I haven't written anything in a while, and I apologize.  Between the masters degree in Organ and Sacred music and Easter Season and all its pressures, I have been really busy.  Enough excuses.

What are acoustics?  A strict definition is "the study of the physical properties of sound."  In musical terms, we discuss how "live" a room is.  In other words, if you clap your hands, how long does the sound of the clap take to fade away.  In my church, for instance, we have a "reverb tail" of 1.7 seconds.  It is a relatively live room.  

Now, contemporary church architecture has turned the sound of church on its ear (pun intended).  The goal of contemporary church design is to keep the reverb tail down as much as possible or to "deaden" a room.  (You can try this out for yourself. Go to a tiled room like a bathroom and clap, then do the same in a fully carpeted room and notice the difference.)

Why deaden a room?  Because these churches are designed to handle sound systems.  A sound system essentially takes a sound source: a band, speaker, choir, etc., and amplifies it.  In a live space an amplified sound bounces around, gathers in corners, ping pongs back and forth, and the intelligibility of the singer or speaker is greatly reduced.   (Incidentally, intelligibility is measured in "plosives".  Those are the K's and T's that are part of speech.  Vowel sounds carry easily.  In a mushy sound, all you hear is vowels, and you geet aaa--eeee-oooo-uuuu).  

So what's the problem?  Well the problem is this.  For whom is the room designed?  A live room is designed for the congregation.  If you did the home test, which room would you rather sing in?  The bathroom or the carpeted bedroom?  That's why most aspiring divas sing in the shower.  It sounds better.  A live room also sounds better for any type of group singing whether it be a choir or a congregation.  Good choir directors (like ours!) always work to get their choir to "blend".   That is why we have choirs perform in the live room but rehearse in a relatively dead room.  In the dead rehearsal room, we can pick out individual mistakes and correct them.  

Then, for whom is the sound system designed?  An individual.  The singer, the speaker, etc.  In fact, these sound systems will now add artificial reverb that they can control to improve on the sound leaving the speakers.   So what happens then?  The group singing effect is diminished.  Only in churches singing contemporary praise music do you see 4 or 5 people singing a unison part.  But ask yourself, have you ever seen a rock band with 5 lead singers?  No.  There is one.  And they are amplified.  Group singing is supported by a live room, dead rooms support amplified individuals.  

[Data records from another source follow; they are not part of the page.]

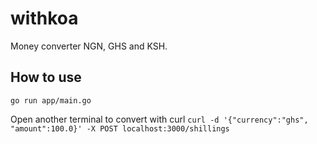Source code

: # withkoa
Money converter NGN, GHS and KSH.

## How to use
`go run app/main.go`

Open another terminal to convert with curl
`curl -d '{"currency":"ghs", "amount":100.0}' -X POST localhost:3000/shillings`
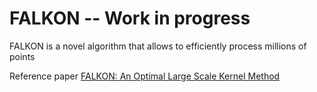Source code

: # FALKON -- Work in progress
FALKON is a novel algorithm that allows to efficiently process millions of points

Reference paper [FALKON: An Optimal Large Scale Kernel Method](https://arxiv.org/abs/1705.10958)
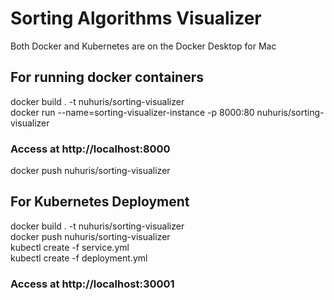 # Sorting Algorithms Visualizer  

Both Docker and Kubernetes are on the Docker Desktop for Mac  

## For running docker containers 
docker build . -t nuhuris/sorting-visualizer  
docker run --name=sorting-visualizer-instance -p 8000:80 nuhuris/sorting-visualizer  
### Access at http://localhost:8000  
docker push nuhuris/sorting-visualizer  

## For Kubernetes Deployment
docker build . -t nuhuris/sorting-visualizer  
docker push nuhuris/sorting-visualizer  
kubectl create -f service.yml  
kubectl create -f deployment.yml  
### Access at http://localhost:30001  
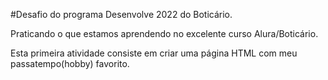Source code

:#Desafio do programa Desenvolve 2022 do Boticário.

Praticando o que estamos aprendendo no excelente curso Alura/Boticário.

Esta primeira atividade consiste em criar uma página HTML com meu passatempo(hobby) favorito.
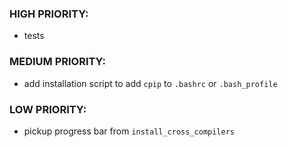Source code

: ### HIGH PRIORITY:
- tests
### MEDIUM PRIORITY:
- add installation script to add `cpip` to `.bashrc` or `.bash_profile`
### LOW PRIORITY:
- pickup progress bar from `install_cross_compilers`
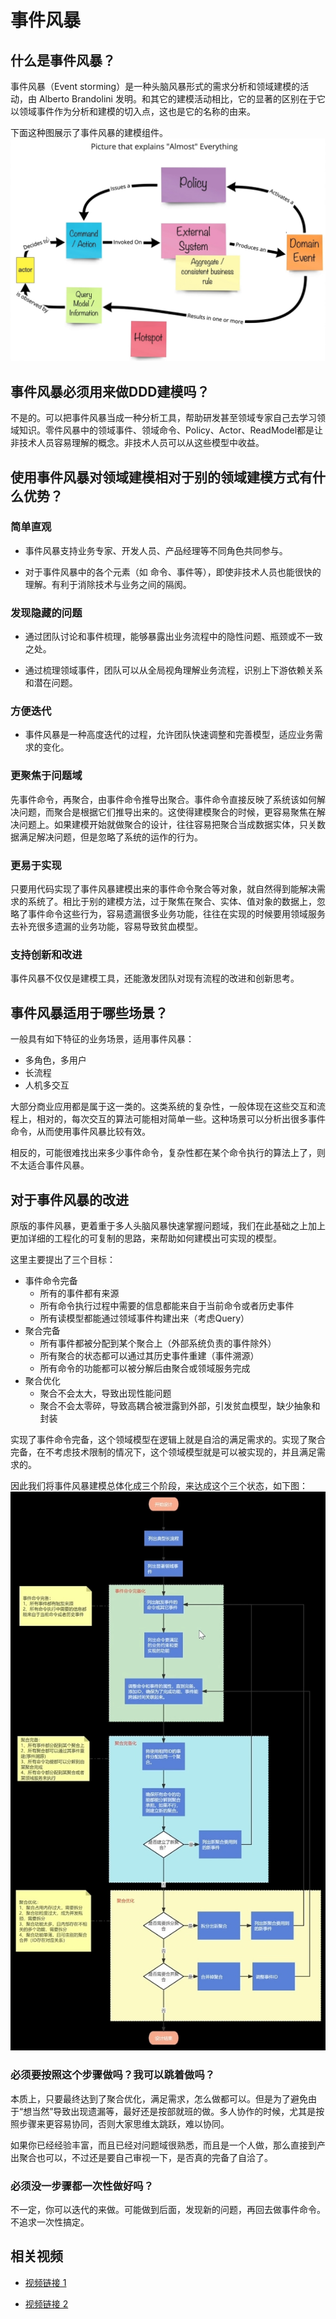 # 事件风暴

## 什么是事件风暴？

事件风暴（Event storming）是一种头脑风暴形式的需求分析和领域建模的活动，由 Alberto Brandolini 发明。和其它的建模活动相比，它的显著的区别在于它以领域事件作为分析和建模的切入点，这也是它的名称的由来。

下面这种图展示了事件风暴的建模组件。
![图片1](./event-storming1.png)

## 事件风暴必须用来做DDD建模吗？
不是的。可以把事件风暴当成一种分析工具，帮助研发甚至领域专家自己去学习领域知识。零件风暴中的领域事件、领域命令、Policy、Actor、ReadModel都是让非技术人员容易理解的概念。非技术人员可以从这些模型中收益。

## 使用事件风暴对领域建模相对于别的领域建模方式有什么优势？

### 简单直观

- 事件风暴支持业务专家、开发人员、产品经理等不同角色共同参与。

- 对于事件风暴中的各个元素（如 命令、事件等），即使非技术人员也能很快的理解。有利于消除技术与业务之间的隔阂。

### 发现隐藏的问题

- 通过团队讨论和事件梳理，能够暴露出业务流程中的隐性问题、瓶颈或不一致之处。

- 通过梳理领域事件，团队可以从全局视角理解业务流程，识别上下游依赖关系和潜在问题。

### 方便迭代

- 事件风暴是一种高度迭代的过程，允许团队快速调整和完善模型，适应业务需求的变化。

### 更聚焦于问题域 
先事件命令，再聚合，由事件命令推导出聚合。事件命令直接反映了系统该如何解决问题，而聚合是根据它们推导出来的。这使得建模聚合的时候，更容易聚焦在解决问题上。如果建模开始就做聚合的设计，往往容易把聚合当成数据实体，只关数据满足解决问题，但是忽略了系统的运作的行为。

### 更易于实现
只要用代码实现了事件风暴建模出来的事件命令聚合等对象，就自然得到能解决需求的系统了。相比于别的建模方法，过于聚焦在聚合、实体、值对象的数据上，忽略了事件命令这些行为，容易遗漏很多业务功能，往往在实现的时候要用领域服务去补充很多遗漏的业务功能，容易导致贫血模型。

### 支持创新和改进

事件风暴不仅仅是建模工具，还能激发团队对现有流程的改进和创新思考。

## 事件风暴适用于哪些场景？
一般具有如下特征的业务场景，适用事件风暴：
* 多角色，多用户
* 长流程
* 人机多交互

大部分商业应用都是属于这一类的。这类系统的复杂性，一般体现在这些交互和流程上，相对的，每次交互的算法可能相对简单一些。这种场景可以分析出很多事件命令，从而使用事件风暴比较有效。

相反的，可能很难找出来多少事件命令，复杂性都在某个命令执行的算法上了，则不太适合事件风暴。

## 对于事件风暴的改进
原版的事件风暴，更着重于多人头脑风暴快速掌握问题域，我们在此基础之上加上更加详细的工程化的可复制的思路，来帮助如何建模出可实现的模型。

这里主要提出了三个目标：
* 事件命令完备
  * 所有的事件都有来源
  * 所有命令执行过程中需要的信息都能来自于当前命令或者历史事件
  * 所有读模型都能通过领域事件构建出来（考虑Query）
* 聚合完备
  * 所有事件都被分配到某个聚合上（外部系统负责的事件除外）
  * 所有聚合的状态都可以通过其历史事件重建（事件溯源）
  * 所有命令的功能都可以被分解后由聚合或领域服务完成
* 聚合优化
  * 聚合不会太大，导致出现性能问题
  * 聚合不会太零碎，导致高耦合被泄露到外部，引发贫血模型，缺少抽象和封装


实现了事件命令完备，这个领域模型在逻辑上就是自洽的满足需求的。实现了聚合完备，在不考虑技术限制的情况下，这个领域模型就是可以被实现的，并且满足需求的。

因此我们将事件风暴建模总体化成三个阶段，来达成这个三个状态，如下图：
![图片2](./event-storming2.png)

### 必须要按照这个步骤做吗？我可以跳着做吗？
本质上，只要最终达到了聚合优化，满足需求，怎么做都可以。但是为了避免由于“想当然”导致出现遗漏等，最好还是按部就班的做。多人协作的时候，尤其是按照步骤来更容易协同，否则大家思维太跳跃，难以协同。

如果你已经经验丰富，而且已经对问题域很熟悉，而且是一个人做，那么直接到产出聚合也可以，不过还是要自己审视一下，是否真的完备了自洽了。

### 必须没一步骤都一次性做好吗？
不一定，你可以迭代的来做。可能做到后面，发现新的问题，再回去做事件命令。不追求一次性搞定。



## 相关视频

- [视频链接 1](https://www.bilibili.com/video/BV1Ma4y1d7ea)

- [视频链接 2](https://www.bilibili.com/video/BV1664y1G79b)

Now.  What are we trying to accomplish in worship?  
Let's tackle that next time!



1 comment:

clarinerd said...

God's creation has natural acoustics, the principles of which can and have been used for centuries in churches. These natural acoustics send out the sound in a blended fashion and with great volume. Why do we today deaden a church's naturally live acoustics, only the enhance them unnaturally again through the use of microphones and speakers? This is an unnecessary expense and flies in the face of God's creation. If people feel they cannot project their voices or instruments well enough, lessons are the solution. Projection is a skill that can be learned.